Staatsanwalt Christoph Hebbecker ermittelt gegen die Verbreiter von Hasskommentaren im Internet. Zusammen mit einer Kollegin ist der 34-Jährige seit vergangenem Jahr für das gemeinsam mit der Landesanstalt für Medien NRW initiierte Projekt „Verfolgen statt nur löschen“ zuständig.

Das Sonderdezernat ist bei der 2016 gegründeten „Zentral- und Ansprechstelle Cybercrime Nordrhein-Westfalen“ bei der Staatsanwaltschaft Köln angesiedelt. Es verfolgt gravierende Fälle politisch motivierter Hassrede im Internet. Der Mord an dem Kasseler Regierungspräsidenten Walter Lübcke – nach Todesdrohungen im Internet – hat der Ermittlungsarbeit noch einmal eine zusätzliche Dringlichkeit verliehen.

Redakteure zeigen nach Weiterbildung Hasskommentare an

Das Sonderdezernat kooperiert mit Medienhäusern wie dem WDR, RTL und mehreren Zeitungen. Redakteure dieser Medien zeigen Hasskommentare in einem einfachen digitalen Standardverfahren an.

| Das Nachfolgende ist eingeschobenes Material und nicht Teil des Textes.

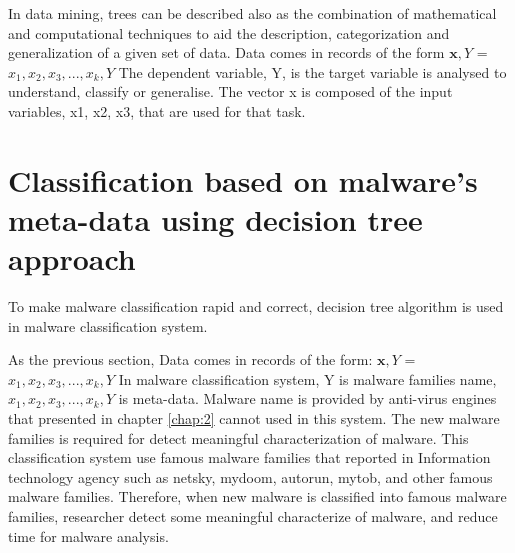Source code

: In data mining, trees can be described also as the combination of mathematical and computational techniques to aid the description, categorization and generalization of a given set of data.
Data comes in records of the form
\(\textbf{x},Y\) = \(x_1, x_2, x_3, ..., x_k, Y\)
The dependent variable, Y, is the target variable is analysed to understand, classify or generalise. The vector x is composed of the input variables, x1, x2, x3, that are used for that task.
\section{Classification based on malware's meta-data using decision tree approach}
To make malware classification rapid and correct, decision tree algorithm is used in malware classification system.

As the previous section, Data comes in records of the form:
\(\textbf{x},Y\) = \(x_1, x_2, x_3, ..., x_k, Y\)
In malware classification system, Y is malware families name, \(x_1, x_2, x_3, ..., x_k, Y\) is meta-data. Malware name is provided by anti-virus engines that presented in chapter \ref{chap:2} cannot used in this system. The new malware families is required for detect meaningful characterization of malware. This classification system use famous malware families that reported in Information technology agency such as netsky, mydoom, autorun, mytob, and other famous malware families. Therefore, when new malware is classified into famous malware families, researcher detect some meaningful characterize of malware, and reduce time for malware analysis.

Sie haben dafür eine spezielle Weiterbildung erhalten, um besser erkennen zu können, was noch vom Recht auf freie Meinungsäußerung gedeckt ist und was eine Straftat sein könnte. Dazu gehören Volksverhetzung und Aufrufe zur Begehung von Straftaten.

Die Abwägung sei schwierig und habe den Redakteuren anfangs Probleme bereitet, erzählt Hebbecker. Inzwischen seien aber viele schon sehr sicher, so dass „in der überwiegenden Mehrzahl der gemeldeten Fälle“ tatsächlich Ermittlungsverfahren eingeleitet würden.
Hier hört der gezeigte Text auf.